The last time I went to Glastonbury was, funnily enough, 1997: year zero for New Labour. I remember scurrying over to catch Billy Bragg’s appearance, wondering what his act might consist of seeing that his raison d’etre had just evaporated with Labour in power and the old Red Wedge (80s rock against Thatcher project) mission now accomplished.
In the event he did the usual songs and urged us all to buy those ‘Support the doCKers’ t-shirts of the time that looked like a rip-off of the Calvin Klein logo of the time. They sold out on the spot from the festival stall. Two further general election wins later Bragg continues to agitate; his current hobbyhorse is Englishness.
Indeed Glastonbury is the most English of festivals, reminiscent of the old fayres of Albion and not corrupted in the way that the ‘Carling Reading’ bash now is.
However, there are some changes. In an initiative not unlike a net version of the way share options in 1980s privatised utilities used to be dangled to the public, the festival has opened a website for potential punters to register their interest. Founder farmer Micheal Eavis, a twinkly-eyed greybeard of 72, is hoping that 50 per cent of the lucky ticket winners (how Willy Wonka-like) will be under 25. He is quoted as saying:
‘We’re trying to get youngsters to the festival this year.

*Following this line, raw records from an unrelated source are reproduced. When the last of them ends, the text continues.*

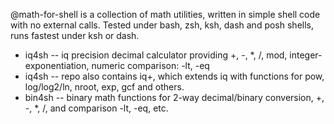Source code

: @math-for-shell is a collection of math utilities, written in simple shell code with no external calls.
Tested under bash, zsh, ksh, dash and posh shells, runs fastest under ksh or dash.
- iq4sh --  iq precision decimal calculator providing +, -, *, /, mod, integer-exponentiation, numeric comparison: -lt, -eq
- iq4sh --  repo also contains iq+, which extends iq with functions for pow, log/log2/ln, nroot, exp, gcf and others.
- bin4sh -- binary math functions for 2-way decimal/binary conversion, +, -, *, /, and comparison -lt, -eq, etc.
<!---  --->
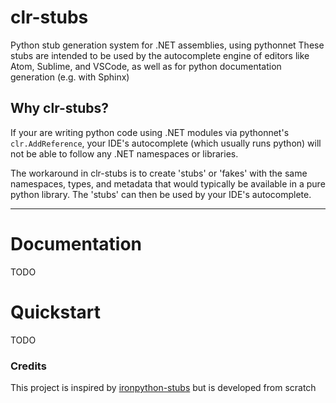 # clr-stubs

Python stub generation system for .NET assemblies, using pythonnet
These stubs are intended to be used by the autocomplete engine of editors like Atom, Sublime, and VSCode, as well
as for python documentation generation (e.g. with Sphinx)

## Why clr-stubs?

If your are writing python code using .NET modules via pythonnet's `clr.AddReference`, your IDE's
autocomplete (which usually runs python) will not be able to follow any .NET namespaces or libraries.

The workaround in clr-stubs is to create 'stubs' or 'fakes' with the same namespaces, types, and metadata
that would typically be available in a pure python library. The 'stubs' can then be used by your IDE's
autocomplete.


-----------------------

# Documentation

TODO

# Quickstart

TODO


### Credits

This project is inspired by [ironpython-stubs](https://github.com/gtalarico/ironpython-stubs) but is developed
from scratch
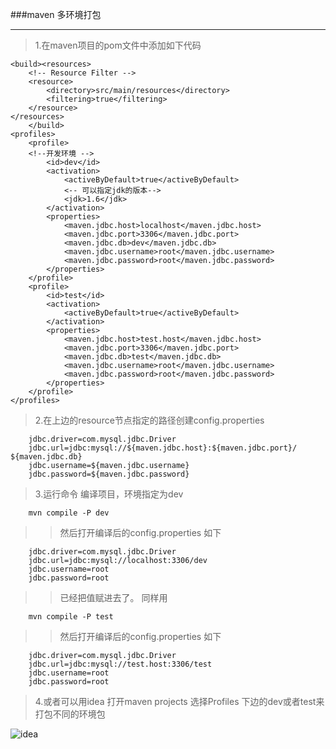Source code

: ###maven 多环境打包***>1.在maven项目的pom文件中添加如下代码    <build><resources>        <!-- Resource Filter -->        <resource>            <directory>src/main/resources</directory>            <filtering>true</filtering>        </resource>    </resources>        </build>    <profiles>        <profile>        <!--开发环境 -->            <id>dev</id>            <activation>                <activeByDefault>true</activeByDefault>                <-- 可以指定jdk的版本-->                <jdk>1.6</jdk>            </activation>            <properties>                <maven.jdbc.host>localhost</maven.jdbc.host>                <maven.jdbc.port>3306</maven.jdbc.port>                <maven.jdbc.db>dev</maven.jdbc.db>                <maven.jdbc.username>root</maven.jdbc.username>                <maven.jdbc.password>root</maven.jdbc.password>            </properties>        </profile>        <profile>            <id>test</id>            <activation>                <activeByDefault>true</activeByDefault>            </activation>            <properties>                <maven.jdbc.host>test.host</maven.jdbc.host>                <maven.jdbc.port>3306</maven.jdbc.port>                <maven.jdbc.db>test</maven.jdbc.db>                <maven.jdbc.username>root</maven.jdbc.username>                <maven.jdbc.password>root</maven.jdbc.password>            </properties>        </profile>    </profiles>>2.在上边的resource节点指定的路径创建config.properties>                                                          jdbc.driver=com.mysql.jdbc.Driver        jdbc.url=jdbc:mysql://${maven.jdbc.host}:${maven.jdbc.port}/ ${maven.jdbc.db}        jdbc.username=${maven.jdbc.username}        jdbc.password=${maven.jdbc.password}>3.运行命令 编译项目，环境指定为dev>        mvn compile -P dev>>然后打开编译后的config.properties    如下>        jdbc.driver=com.mysql.jdbc.Driver        jdbc.url=jdbc:mysql://localhost:3306/dev        jdbc.username=root        jdbc.password=root>>已经把值赋进去了。>>同样用>        mvn compile -P test>>然后打开编译后的config.properties    如下>        jdbc.driver=com.mysql.jdbc.Driver        jdbc.url=jdbc:mysql://test.host:3306/test        jdbc.username=root        jdbc.password=root>4.或者可以用idea 打开maven projects 选择Profiles 下边的dev或者test来打包不同的环境包![idea](/images/article1.png)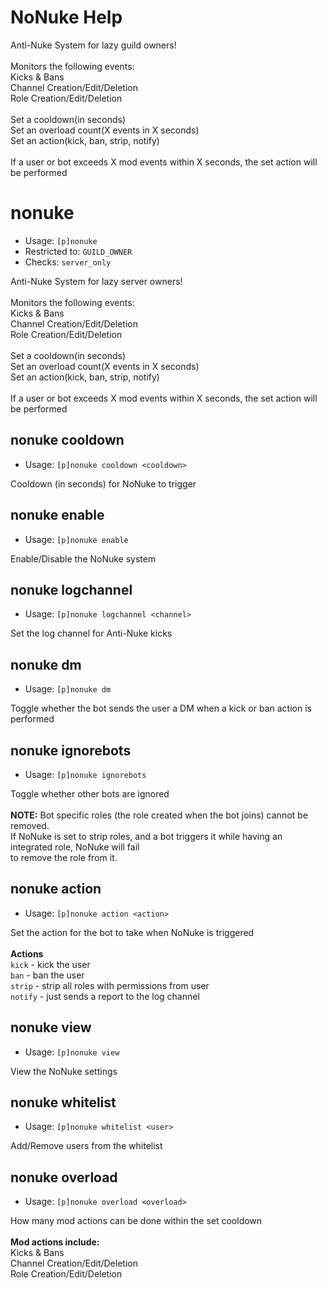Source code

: # NoNuke Help

Anti-Nuke System for lazy guild owners!<br/><br/>Monitors the following events:<br/>Kicks & Bans<br/>Channel Creation/Edit/Deletion<br/>Role Creation/Edit/Deletion<br/><br/>Set a cooldown(in seconds)<br/>Set an overload count(X events in X seconds)<br/>Set an action(kick, ban, strip, notify)<br/><br/>If a user or bot exceeds X mod events within X seconds, the set action will be performed

# nonuke
 - Usage: `[p]nonuke `
 - Restricted to: `GUILD_OWNER`
 - Checks: `server_only`

Anti-Nuke System for lazy server owners!<br/><br/>Monitors the following events:<br/>Kicks & Bans<br/>Channel Creation/Edit/Deletion<br/>Role Creation/Edit/Deletion<br/><br/>Set a cooldown(in seconds)<br/>Set an overload count(X events in X seconds)<br/>Set an action(kick, ban, strip, notify)<br/><br/>If a user or bot exceeds X mod events within X seconds, the set action will be performed

## nonuke cooldown
 - Usage: `[p]nonuke cooldown <cooldown> `

Cooldown (in seconds) for NoNuke to trigger

## nonuke enable
 - Usage: `[p]nonuke enable `

Enable/Disable the NoNuke system

## nonuke logchannel
 - Usage: `[p]nonuke logchannel <channel> `

Set the log channel for Anti-Nuke kicks

## nonuke dm
 - Usage: `[p]nonuke dm `

Toggle whether the bot sends the user a DM when a kick or ban action is performed

## nonuke ignorebots
 - Usage: `[p]nonuke ignorebots `

Toggle whether other bots are ignored<br/><br/>**NOTE:** Bot specific roles (the role created when the bot joins) cannot be removed.<br/>If NoNuke is set to strip roles, and a bot triggers it while having an integrated role, NoNuke will fail<br/>to remove the role from it.

## nonuke action
 - Usage: `[p]nonuke action <action> `

Set the action for the bot to take when NoNuke is triggered<br/><br/>**Actions**<br/>`kick` - kick the user<br/>`ban` - ban the user<br/>`strip` - strip all roles with permissions from user<br/>`notify` - just sends a report to the log channel

## nonuke view
 - Usage: `[p]nonuke view `

View the NoNuke settings

## nonuke whitelist
 - Usage: `[p]nonuke whitelist <user> `

Add/Remove users from the whitelist

## nonuke overload
 - Usage: `[p]nonuke overload <overload> `

How many mod actions can be done within the set cooldown<br/><br/>**Mod actions include:**<br/>Kicks & Bans<br/>Channel Creation/Edit/Deletion<br/>Role Creation/Edit/Deletion

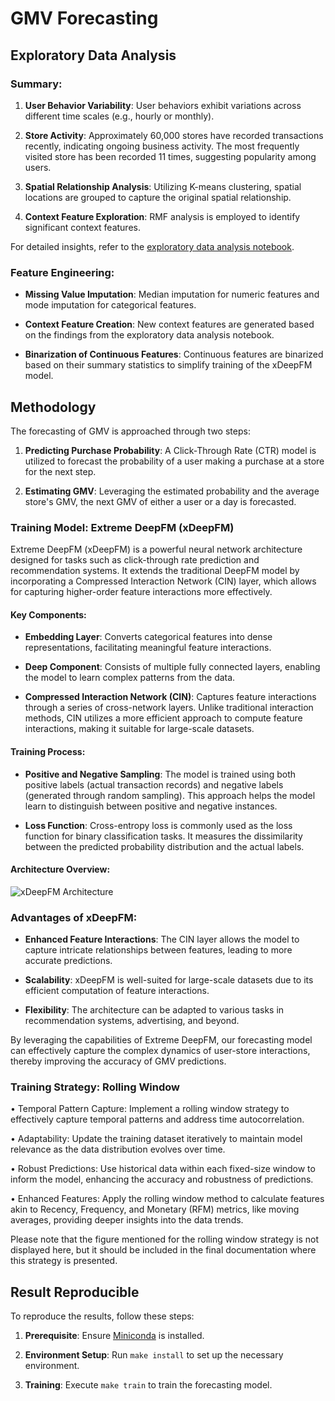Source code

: # GMV Forecasting

## Exploratory Data Analysis

### Summary:

1. **User Behavior Variability**: User behaviors exhibit variations across different time scales (e.g., hourly or monthly).

2. **Store Activity**: Approximately 60,000 stores have recorded transactions recently, indicating ongoing business activity. The most frequently visited store has been recorded 11 times, suggesting popularity among users.

3. **Spatial Relationship Analysis**: Utilizing K-means clustering, spatial locations are grouped to capture the original spatial relationship.

4. **Context Feature Exploration**: RMF analysis is employed to identify significant context features.

For detailed insights, refer to the [exploratory data analysis notebook](notebooks/exploratory_data_analysis.ipynb).

### Feature Engineering:

- **Missing Value Imputation**: Median imputation for numeric features and mode imputation for categorical features.

- **Context Feature Creation**: New context features are generated based on the findings from the exploratory data analysis notebook.

- **Binarization of Continuous Features**: Continuous features are binarized based on their summary statistics to simplify training of the xDeepFM model.

## Methodology

The forecasting of GMV is approached through two steps:

1. **Predicting Purchase Probability**: A Click-Through Rate (CTR) model is utilized to forecast the probability of a user making a purchase at a store for the next step.

2. **Estimating GMV**: Leveraging the estimated probability and the average store's GMV, the next GMV of either a user or a day is forecasted.

### Training Model: Extreme DeepFM (xDeepFM)

Extreme DeepFM (xDeepFM) is a powerful neural network architecture designed for tasks such as click-through rate prediction and recommendation systems. It extends the traditional DeepFM model by incorporating a Compressed Interaction Network (CIN) layer, which allows for capturing higher-order feature interactions more effectively.

#### Key Components:

- **Embedding Layer**: Converts categorical features into dense representations, facilitating meaningful feature interactions.

- **Deep Component**: Consists of multiple fully connected layers, enabling the model to learn complex patterns from the data.

- **Compressed Interaction Network (CIN)**: Captures feature interactions through a series of cross-network layers. Unlike traditional interaction methods, CIN utilizes a more efficient approach to compute feature interactions, making it suitable for large-scale datasets.

#### Training Process:

- **Positive and Negative Sampling**: The model is trained using both positive labels (actual transaction records) and negative labels (generated through random sampling). This approach helps the model learn to distinguish between positive and negative instances.

- **Loss Function**: Cross-entropy loss is commonly used as the loss function for binary classification tasks. It measures the dissimilarity between the predicted probability distribution and the actual labels.

#### Architecture Overview:

![xDeepFM Architecture](assets/xDeepFM.png)

### Advantages of xDeepFM:

- **Enhanced Feature Interactions**: The CIN layer allows the model to capture intricate relationships between features, leading to more accurate predictions.

- **Scalability**: xDeepFM is well-suited for large-scale datasets due to its efficient computation of feature interactions.

- **Flexibility**: The architecture can be adapted to various tasks in recommendation systems, advertising, and beyond.

By leveraging the capabilities of Extreme DeepFM, our forecasting model can effectively capture the complex dynamics of user-store interactions, thereby improving the accuracy of GMV predictions.

### Training Strategy: Rolling Window
•  Temporal Pattern Capture: Implement a rolling window strategy to effectively capture temporal patterns and address time autocorrelation.

•  Adaptability: Update the training dataset iteratively to maintain model relevance as the data distribution evolves over time.

•  Robust Predictions: Use historical data within each fixed-size window to inform the model, enhancing the accuracy and robustness of predictions.

•  Enhanced Features: Apply the rolling window method to calculate features akin to Recency, Frequency, and Monetary (RFM) metrics, like moving averages, providing deeper insights into the data trends.

Please note that the figure mentioned for the rolling window strategy is not displayed here, but it should be included in the final documentation where this strategy is presented.



## Result Reproducible

To reproduce the results, follow these steps:

1. **Prerequisite**: Ensure [Miniconda](https://docs.anaconda.com/free/miniconda/miniconda-install/) is installed.

2. **Environment Setup**: Run `make install` to set up the necessary environment.

3. **Training**: Execute `make train` to train the forecasting model.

I’d like to see at least half the people under 25. I‚m trying to address the balance otherwise the festival will die out with the older people.’
Of course this message seems at odds with government policy, which encourages us all to be economically active later into life with retirement becoming more distant. Expecting people to work longer and then curtailing their involvement in leisure pursuits once seen as the jealous preserve of the young seems inconsistent.
Pop is unavoidably migrating further up the age-scale – it’s a demographic inevitability. Hell, rock ’n’ roll has been with us since at least the fifties now so people following it are sometimes in their fifties. A couple of decades ago it was impossible to see someone aged 60 in blue denim jeans. Now we have had the leaders of the western world photographed in them like the last lot: Bill Clinton and Tony Blair, both players of guitar and saxophone respectively.
Other pop artists who too were campaigners in Labour’s wilderness years have also become elder statesman: the most obvious being Bob and Bono. The difference though is that unlike the spectacle of Geldof banging on from the outside, begging Thatcher for a VAT exemption from the royalties on the Band Aid single back in ‘84, the Live8 and Live Earth campaigns have marked a discernable shift.
Such issues have become mainstream concerns of the political establishment. Ditto the way the unions got involved in the Hope Not Hate tour recently featuring, inter alia, Bragg. We’ve come a long way from the days when anti-racism was seen as some fringe, loony-left cause.
With Neil Diamond just announced as headline act and numerous claims that today’s youth are more interested in Facebook and texting than real interaction, whether Eavis can keep the oldies at bay remains to be seen. In the meantime as someone increasingly sprouting grey hairs myself I reckon I’ll settle for the edited highlights on TV this year.